> Exercise
Among the entries below, find each line holding "springer" and return it.

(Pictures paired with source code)
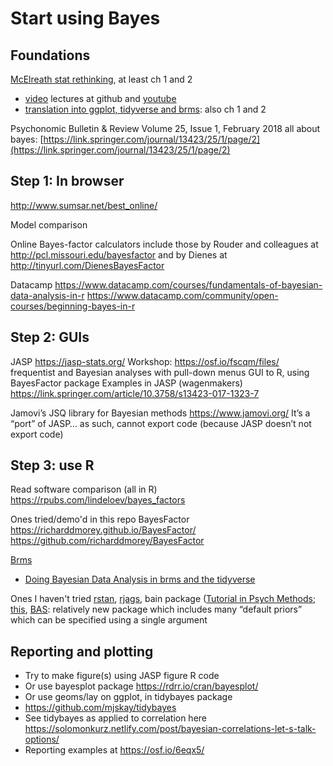 # Start using Bayes

## Foundations

[McElreath stat rethinking](https://xcelab.net/rm/statistical-rethinking/), at least ch 1 and 2
- [video](https://github.com/rmcelreath/statrethinking_winter2019) lectures at github and [youtube](https://www.youtube.com/channel/UCNJK6_DZvcMqNSzQdEkzvzA/playlists?app=desktop)
- [translation into ggplot, tidyverse and brms](https://bookdown.org/connect/#/apps/1850/access): also ch 1 and 2

Psychonomic Bulletin & Review Volume 25, Issue 1, February 2018 all about bayes: [https://link.springer.com/journal/13423/25/1/page/2](https://link.springer.com/journal/13423/25/1/page/2)



## Step 1: In browser
http://www.sumsar.net/best_online/

Model comparison

Online Bayes-factor calculators include those by Rouder and colleagues at http://pcl.missouri.edu/bayesfactor and by Dienes at http://tinyurl.com/DienesBayesFactor

Datacamp
https://www.datacamp.com/courses/fundamentals-of-bayesian-data-analysis-in-r
https://www.datacamp.com/community/open-courses/beginning-bayes-in-r

## Step 2: GUIs

JASP https://jasp-stats.org/
	Workshop: https://osf.io/fscqm/files/
frequentist and Bayesian analyses with pull-down menus
GUI to R, using BayesFactor package
Examples in JASP (wagenmakers)
https://link.springer.com/article/10.3758/s13423-017-1323-7

Jamovi’s JSQ library for Bayesian methods https://www.jamovi.org/
It’s a “port” of JASP… as such, cannot export code (because JASP doesn’t not export code)


## Step 3: use R
Read software comparison (all in R) 
https://rpubs.com/lindeloev/bayes_factors

Ones tried/demo'd in this repo
BayesFactor
https://richarddmorey.github.io/BayesFactor/
https://github.com/richarddmorey/BayesFactor

[Brms](https://github.com/paul-buerkner/brms)
- [Doing Bayesian Data Analysis in brms and the tidyverse](https://bookdown.org/ajkurz/DBDA_recoded/)

Ones I haven't tried
[rstan](https://www.datacamp.com/courses/bayesian-regression-modeling-with-rstanarm), [rjags](https://www.datacamp.com/courses/bayesian-modeling-with-rjags), bain package ([Tutorial in Psych Methods](https://pdfs.semanticscholar.org/7922/4d659b68e53eba7709d3de7e1d0b1a94e1d8.pdf?_ga=2.59178477.1552064804.1575474191-1459868884.1561058546); [this](https://www.researchgate.net/publication/331029513_A_Tutorial_on_Testing_Hypotheses_Using_the_Bayes_Factor), [BAS](https://github.com/merliseclyde/BAS):
relatively new package which includes many “default priors” which can be specified using a single argument

## Reporting and plotting

- Try to make figure(s) using JASP figure R code
- Or use bayesplot package https://rdrr.io/cran/bayesplot/
- Or use geoms/lay on ggplot, in tidybayes package
- https://github.com/mjskay/tidybayes
- See tidybayes as applied to correlation here  https://solomonkurz.netlify.com/post/bayesian-correlations-let-s-talk-options/
- Reporting examples at https://osf.io/6eqx5/
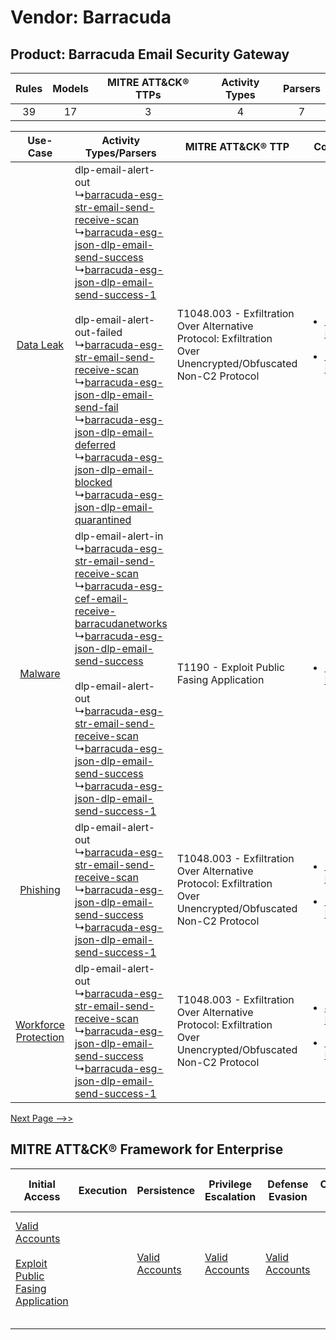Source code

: Vendor: Barracuda
=================
Product: Barracuda Email Security Gateway
-----------------------------------------
| Rules | Models | MITRE ATT&CK® TTPs | Activity Types | Parsers |
|:-----:|:------:|:------------------:|:--------------:|:-------:|
|  39   |   17   |         3          |       4        |    7    |

|    Use-Case    | Activity Types/Parsers    | MITRE ATT&CK® TTP    | Content    |
|:----:| ---- | ---- | ---- |
|    [Data Leak](../../../UseCases/uc_data_leak.md)    |  dlp-email-alert-out<br> ↳[barracuda-esg-str-email-send-receive-scan](Ps/pC_barracudaesgstremailsendreceivescan.md)<br> ↳[barracuda-esg-json-dlp-email-send-success](Ps/pC_barracudaesgjsondlpemailsendsuccess.md)<br> ↳[barracuda-esg-json-dlp-email-send-success-1](Ps/pC_barracudaesgjsondlpemailsendsuccess1.md)<br><br> dlp-email-alert-out-failed<br> ↳[barracuda-esg-str-email-send-receive-scan](Ps/pC_barracudaesgstremailsendreceivescan.md)<br> ↳[barracuda-esg-json-dlp-email-send-fail](Ps/pC_barracudaesgjsondlpemailsendfail.md)<br> ↳[barracuda-esg-json-dlp-email-deferred](Ps/pC_barracudaesgjsondlpemaildeferred.md)<br> ↳[barracuda-esg-json-dlp-email-blocked](Ps/pC_barracudaesgjsondlpemailblocked.md)<br> ↳[barracuda-esg-json-dlp-email-quarantined](Ps/pC_barracudaesgjsondlpemailquarantined.md)<br> | T1048.003 - Exfiltration Over Alternative Protocol: Exfiltration Over Unencrypted/Obfuscated Non-C2 Protocol<br> | [<ul><li>34 Rules</li></ul><ul><li>16 Models</li></ul>](RM/r_m_barracuda_barracuda_email_security_gateway_Data_Leak.md)          |
|    [Malware](../../../UseCases/uc_malware.md)    |  dlp-email-alert-in<br> ↳[barracuda-esg-str-email-send-receive-scan](Ps/pC_barracudaesgstremailsendreceivescan.md)<br> ↳[barracuda-esg-cef-email-receive-barracudanetworks](Ps/pC_barracudaesgcefemailreceivebarracudanetworks.md)<br> ↳[barracuda-esg-json-dlp-email-send-success](Ps/pC_barracudaesgjsondlpemailsendsuccess.md)<br><br> dlp-email-alert-out<br> ↳[barracuda-esg-str-email-send-receive-scan](Ps/pC_barracudaesgstremailsendreceivescan.md)<br> ↳[barracuda-esg-json-dlp-email-send-success](Ps/pC_barracudaesgjsondlpemailsendsuccess.md)<br> ↳[barracuda-esg-json-dlp-email-send-success-1](Ps/pC_barracudaesgjsondlpemailsendsuccess1.md)<br>    | T1190 - Exploit Public Fasing Application<br>    | [<ul><li>1 Rules</li></ul>](RM/r_m_barracuda_barracuda_email_security_gateway_Malware.md)    |
|    [Phishing](../../../UseCases/uc_phishing.md)    |  dlp-email-alert-out<br> ↳[barracuda-esg-str-email-send-receive-scan](Ps/pC_barracudaesgstremailsendreceivescan.md)<br> ↳[barracuda-esg-json-dlp-email-send-success](Ps/pC_barracudaesgjsondlpemailsendsuccess.md)<br> ↳[barracuda-esg-json-dlp-email-send-success-1](Ps/pC_barracudaesgjsondlpemailsendsuccess1.md)<br>    | T1048.003 - Exfiltration Over Alternative Protocol: Exfiltration Over Unencrypted/Obfuscated Non-C2 Protocol<br> | [<ul><li>1 Rules</li></ul><ul><li>1 Models</li></ul>](RM/r_m_barracuda_barracuda_email_security_gateway_Phishing.md)    |
| [Workforce Protection](../../../UseCases/uc_workforce_protection.md) |  dlp-email-alert-out<br> ↳[barracuda-esg-str-email-send-receive-scan](Ps/pC_barracudaesgstremailsendreceivescan.md)<br> ↳[barracuda-esg-json-dlp-email-send-success](Ps/pC_barracudaesgjsondlpemailsendsuccess.md)<br> ↳[barracuda-esg-json-dlp-email-send-success-1](Ps/pC_barracudaesgjsondlpemailsendsuccess1.md)<br>    | T1048.003 - Exfiltration Over Alternative Protocol: Exfiltration Over Unencrypted/Obfuscated Non-C2 Protocol<br> | [<ul><li>4 Rules</li></ul><ul><li>1 Models</li></ul>](RM/r_m_barracuda_barracuda_email_security_gateway_Workforce_Protection.md) |
[Next Page -->>](2_ds_barracuda_barracuda_email_security_gateway.md)

MITRE ATT&CK® Framework for Enterprise
--------------------------------------
| Initial Access                                                                                                                                            | Execution | Persistence                                                         | Privilege Escalation                                                | Defense Evasion                                                     | Credential Access | Discovery | Lateral Movement | Collection | Command and Control | Exfiltration                                                                                                                                                                                                                                         | Impact |
| --------------------------------------------------------------------------------------------------------------------------------------------------------- | --------- | ------------------------------------------------------------------- | ------------------------------------------------------------------- | ------------------------------------------------------------------- | ----------------- | --------- | ---------------- | ---------- | ------------------- | ---------------------------------------------------------------------------------------------------------------------------------------------------------------------------------------------------------------------------------------------------- | ------ |
| [Valid Accounts](https://attack.mitre.org/techniques/T1078)<br><br>[Exploit Public Fasing Application](https://attack.mitre.org/techniques/T1190)<br><br> |           | [Valid Accounts](https://attack.mitre.org/techniques/T1078)<br><br> | [Valid Accounts](https://attack.mitre.org/techniques/T1078)<br><br> | [Valid Accounts](https://attack.mitre.org/techniques/T1078)<br><br> |                   |           |                  |            |                     | [Exfiltration Over Alternative Protocol](https://attack.mitre.org/techniques/T1048)<br><br>[Exfiltration Over Alternative Protocol: Exfiltration Over Unencrypted/Obfuscated Non-C2 Protocol](https://attack.mitre.org/techniques/T1048/003)<br><br> |        |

> Task response
Psychonomic Bulletin & Review Volume 25, Issue 1, February 2018 all about bayes: [https://link.springer.com/journal/13423/25/1/page/2](https://link.springer.com/journal/13423/25/1/page/2)
https://link.springer.com/article/10.3758/s13423-017-1323-7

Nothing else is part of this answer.